En effet, selon les premières évaluations, et sauf erreur de notre part, les contestations portent sur 168 des 169 circonscriptions électorales. Bien plus, 340 candidats élus, toutes tendances confondues, sur les 500 sont contestés. Des chiffres qui parlent d’eux-mêmes autour des commentaires suscités sur le processus électoral.

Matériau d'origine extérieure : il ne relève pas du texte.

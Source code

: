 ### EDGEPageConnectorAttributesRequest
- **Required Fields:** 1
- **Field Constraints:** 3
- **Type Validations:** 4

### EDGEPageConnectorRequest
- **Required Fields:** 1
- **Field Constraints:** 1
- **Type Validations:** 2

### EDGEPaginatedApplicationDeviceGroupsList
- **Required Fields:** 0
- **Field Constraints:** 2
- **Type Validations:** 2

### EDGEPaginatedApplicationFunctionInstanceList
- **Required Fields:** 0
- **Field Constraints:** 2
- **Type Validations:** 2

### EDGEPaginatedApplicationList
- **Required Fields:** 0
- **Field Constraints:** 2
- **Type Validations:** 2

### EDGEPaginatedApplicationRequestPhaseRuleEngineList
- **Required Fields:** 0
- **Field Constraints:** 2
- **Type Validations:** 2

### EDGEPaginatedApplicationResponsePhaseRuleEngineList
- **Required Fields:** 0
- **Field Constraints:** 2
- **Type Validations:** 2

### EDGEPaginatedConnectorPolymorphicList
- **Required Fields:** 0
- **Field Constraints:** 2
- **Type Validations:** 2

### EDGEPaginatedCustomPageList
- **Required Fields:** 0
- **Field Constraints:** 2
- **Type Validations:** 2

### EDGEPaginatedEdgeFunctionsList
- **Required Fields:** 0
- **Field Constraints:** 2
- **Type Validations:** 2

Il est aussi à noter que cette fois, ce soit un candidat malheureux qui conteste l’élection d’un membre de son propre parti ou regroupement politique, soit encore un parti politique qui conteste des candidats présentés par d’autres partis politiques. A titre d’exemple, dans la circonscription de Kalemie, les candidats élus ont été contestés par l’UNADEF et le PPRD alors qu’ils ont été présentés par la liste du PPRD. A la circonscription électorale de la FUNA, les candidats élus sont contestés par les candidats indépendants, le parti politique ACO. Deux exemples pris à la volée.
Il faudrait alors s’attendre à ce que les choses ne soient pas toujours aisées pour toutes les parties en présence. Malheur aux candidats appartenant à des partis politiques, mais qui auront commis l’imprudence d’introduire des recours en solitaire, privilège réservé aux indépendants seuls. Ici, la réponse est connue, c’est à la sentence habituelle qu’il faudra s’attendre : «irrecevable, mais non fondé, pour défaut de qualité».

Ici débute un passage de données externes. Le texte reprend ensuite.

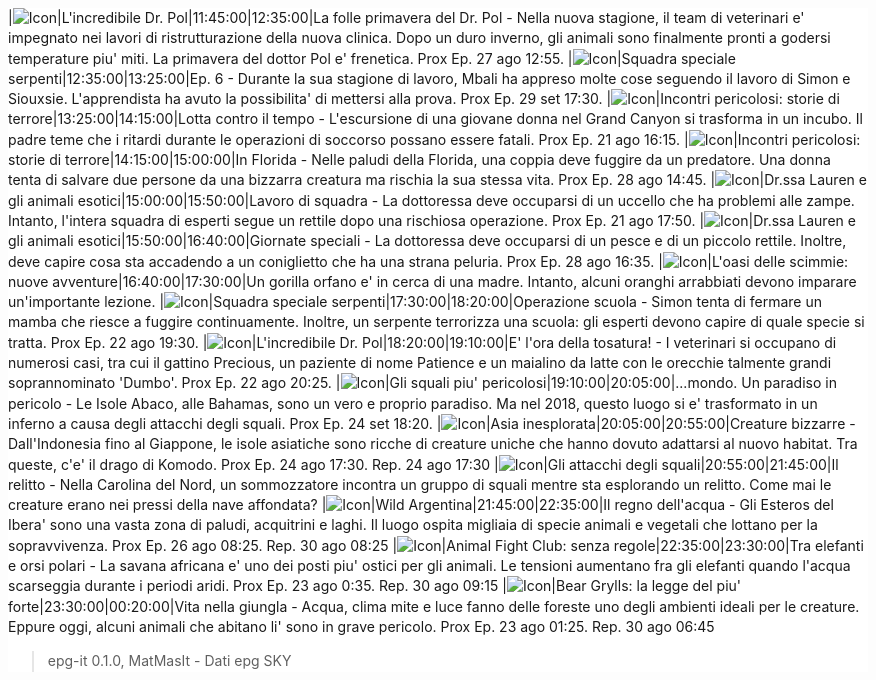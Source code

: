 |![Icon](https://guidatv.sky.it/uuid/042eeaf5-12c8-4c7f-ac68-d727f665b7d7/cover?md5ChecksumParam=102f006824cb76f43017d38c8bf6018f)|L&#039;incredibile Dr. Pol|11:45:00|12:35:00|La folle primavera del Dr. Pol - Nella nuova stagione, il team di veterinari e&#039; impegnato nei lavori di ristrutturazione della nuova clinica. Dopo un duro inverno, gli animali sono finalmente pronti a godersi temperature piu&#039; miti. La primavera del dottor Pol e&#039; frenetica. Prox Ep. 27 ago 12:55.
|![Icon](https://guidatv.sky.it/uuid/307829c7-b42d-4713-9a6b-643c60e2a8dd/cover?md5ChecksumParam=5e648c38c96516ab8f4e5667514123b6)|Squadra speciale serpenti|12:35:00|13:25:00|Ep. 6 - Durante la sua stagione di lavoro, Mbali ha appreso molte cose seguendo il lavoro di Simon e Siouxsie. L&#039;apprendista ha avuto la possibilita&#039; di mettersi alla prova. Prox Ep. 29 set 17:30.
|![Icon](https://guidatv.sky.it/uuid/0b74515d-4328-42ea-8025-e33e181a9e1a/cover?md5ChecksumParam=6ea7d678eec5c8971795dc21c7f3f7eb)|Incontri pericolosi: storie di terrore|13:25:00|14:15:00|Lotta contro il tempo - L&#039;escursione di una giovane donna nel Grand Canyon si trasforma in un incubo. Il padre teme che i ritardi durante le operazioni di soccorso possano essere fatali. Prox Ep. 21 ago 16:15.
|![Icon](https://guidatv.sky.it/uuid/0b74515d-4328-42ea-8025-e33e181a9e1a/cover?md5ChecksumParam=6ea7d678eec5c8971795dc21c7f3f7eb)|Incontri pericolosi: storie di terrore|14:15:00|15:00:00|In Florida - Nelle paludi della Florida, una coppia deve fuggire da un predatore. Una donna tenta di salvare due persone da una bizzarra creatura ma rischia la sua stessa vita. Prox Ep. 28 ago 14:45.
|![Icon](https://guidatv.sky.it/uuid/040ca2ec-6e3f-4b16-aa29-8c2c74bad188/cover?md5ChecksumParam=9124cea5ee308e1db581793f8003f0d3)|Dr.ssa Lauren e gli animali esotici|15:00:00|15:50:00|Lavoro di squadra - La dottoressa deve occuparsi di un uccello che ha problemi alle zampe. Intanto, l&#039;intera squadra di esperti segue un rettile dopo una rischiosa operazione. Prox Ep. 21 ago 17:50.
|![Icon](https://guidatv.sky.it/uuid/040ca2ec-6e3f-4b16-aa29-8c2c74bad188/cover?md5ChecksumParam=9124cea5ee308e1db581793f8003f0d3)|Dr.ssa Lauren e gli animali esotici|15:50:00|16:40:00|Giornate speciali - La dottoressa deve occuparsi di un pesce e di un piccolo rettile. Inoltre, deve capire cosa sta accadendo a un coniglietto che ha una strana peluria. Prox Ep. 28 ago 16:35.
|![Icon](https://guidatv.sky.it/uuid/7fab5919-7787-4c99-aa55-e00d31665ece/cover?md5ChecksumParam=04703b30f53bdb34e9664d8939ad16b0)|L&#039;oasi delle scimmie: nuove avventure|16:40:00|17:30:00|Un gorilla orfano e&#039; in cerca di una madre. Intanto, alcuni oranghi arrabbiati devono imparare un&#039;importante lezione.
|![Icon](https://guidatv.sky.it/uuid/2516c1dd-4241-476e-88b2-71671ef0d25f/cover?md5ChecksumParam=27b1bb5aff0cef895d2062a8c85297c0)|Squadra speciale serpenti|17:30:00|18:20:00|Operazione scuola - Simon tenta di fermare un mamba che riesce a fuggire continuamente. Inoltre, un serpente terrorizza una scuola: gli esperti devono capire di quale specie si tratta. Prox Ep. 22 ago 19:30.
|![Icon](https://guidatv.sky.it/uuid/0f23d99f-ba11-4ebf-9f27-db639c5f2313/cover?md5ChecksumParam=9a4891919354ab81a3276fe7ace5e6fd)|L&#039;incredibile Dr. Pol|18:20:00|19:10:00|E&#039; l&#039;ora della tosatura! - I veterinari si occupano di numerosi casi, tra cui il gattino Precious, un paziente di nome Patience e un maialino da latte con le orecchie talmente grandi soprannominato &#039;Dumbo&#039;. Prox Ep. 22 ago 20:25.
|![Icon](https://guidatv.sky.it/uuid/431e50e9-8700-45f2-8d12-4b16e9cba687/cover?md5ChecksumParam=3da008ad16b6ef79d6202dfa669164d8)|Gli squali piu&#039; pericolosi|19:10:00|20:05:00|...mondo. Un paradiso in pericolo - Le Isole Abaco, alle Bahamas, sono un vero e proprio paradiso. Ma nel 2018, questo luogo si e&#039; trasformato in un inferno a causa degli attacchi degli squali. Prox Ep. 24 set 18:20.
|![Icon](https://guidatv.sky.it/uuid/03d0f140-0e96-4995-8f5d-59d47427cd3b/cover?md5ChecksumParam=b37819ea3ba37c3a105222a9867bb1e7)|Asia inesplorata|20:05:00|20:55:00|Creature bizzarre - Dall&#039;Indonesia fino al Giappone, le isole asiatiche sono ricche di creature uniche che hanno dovuto adattarsi al nuovo habitat. Tra queste, c&#039;e&#039; il drago di Komodo. Prox Ep. 24 ago 17:30. Rep. 24 ago 17:30
|![Icon](https://guidatv.sky.it/uuid/0824a188-dc2e-495e-ac6b-5247845b5eca/cover?md5ChecksumParam=f9cee249f03d07de724472b1a8bfeb0b)|Gli attacchi degli squali|20:55:00|21:45:00|Il relitto - Nella Carolina del Nord, un sommozzatore incontra un gruppo di squali mentre sta esplorando un relitto. Come mai le creature erano nei pressi della nave affondata?
|![Icon](https://guidatv.sky.it/uuid/0ffacb06-cb39-4f51-afb1-b026ac9af87a/cover?md5ChecksumParam=06f85a7c67399ceaf60f8874b7f433cc)|Wild Argentina|21:45:00|22:35:00|Il regno dell&#039;acqua - Gli Esteros del Ibera&#039; sono una vasta zona di paludi, acquitrini e laghi. Il luogo ospita migliaia di specie animali e vegetali che lottano per la sopravvivenza. Prox Ep. 26 ago 08:25. Rep. 30 ago 08:25
|![Icon](https://guidatv.sky.it/uuid/1aced8e3-bab8-4f1d-ade7-87fe65428531/cover?md5ChecksumParam=9ea939a0735e5ed4670d4a377c058dc5)|Animal Fight Club: senza regole|22:35:00|23:30:00|Tra elefanti e orsi polari - La savana africana e&#039; uno dei posti piu&#039; ostici per gli animali. Le tensioni aumentano fra gli elefanti quando l&#039;acqua scarseggia durante i periodi aridi. Prox Ep. 23 ago 0:35. Rep. 30 ago 09:15
|![Icon](https://guidatv.sky.it/uuid/1f45dd6e-34cf-4fed-861c-c557abf480f1/cover?md5ChecksumParam=61bb0b6ac8f6907637bcdf4487e658b6)|Bear Grylls: la legge del piu&#039; forte|23:30:00|00:20:00|Vita nella giungla - Acqua, clima mite e luce fanno delle foreste uno degli ambienti ideali per le creature. Eppure oggi, alcuni animali che abitano li&#039; sono in grave pericolo. Prox Ep. 23 ago 01:25. Rep. 30 ago 06:45



 > epg-it 0.1.0, MatMasIt - Dati epg SKY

La même loi pourrait aussi surprendre ceux qui, bien qu’ayant raison, auraient déposé leurs recours hors délai.
Un autre défi est à relever. En effet, le greffier en chef recommande à tous ceux qui sont concernés par ces contentieux d’élire provisoirement domicile à Kinshasa. Ce qui pourrait devenir un casse-tête pour ceux qui habitent dans l’arrière-pays, et qui n’ont pas de famille biologique à Kinshasa.
Gare aux avocats qui se présenteront sans une procuration spéciale émanant de leurs clients. Etant juristes, ils doivent savoir qu’ils seront simplement déboutés.
Aussi, en parcourant les listes affichées à la valve de la Cour suprême de justice, il ressort que dans certaines circonscriptions, un seul candidat est parfois contesté par cinq ou dix requérants.
Comment un tel candidat va-t-il s’en sortir ? Va-t-on aligner contre lui tous ces requérants en un seul jour, ou aura-t-il l’obligation de répondre à cinq ou dix audiences à tour de rôle chaque fois qu’il sera notifié ?
Cela relève de la cuisine interne des hauts magistrats.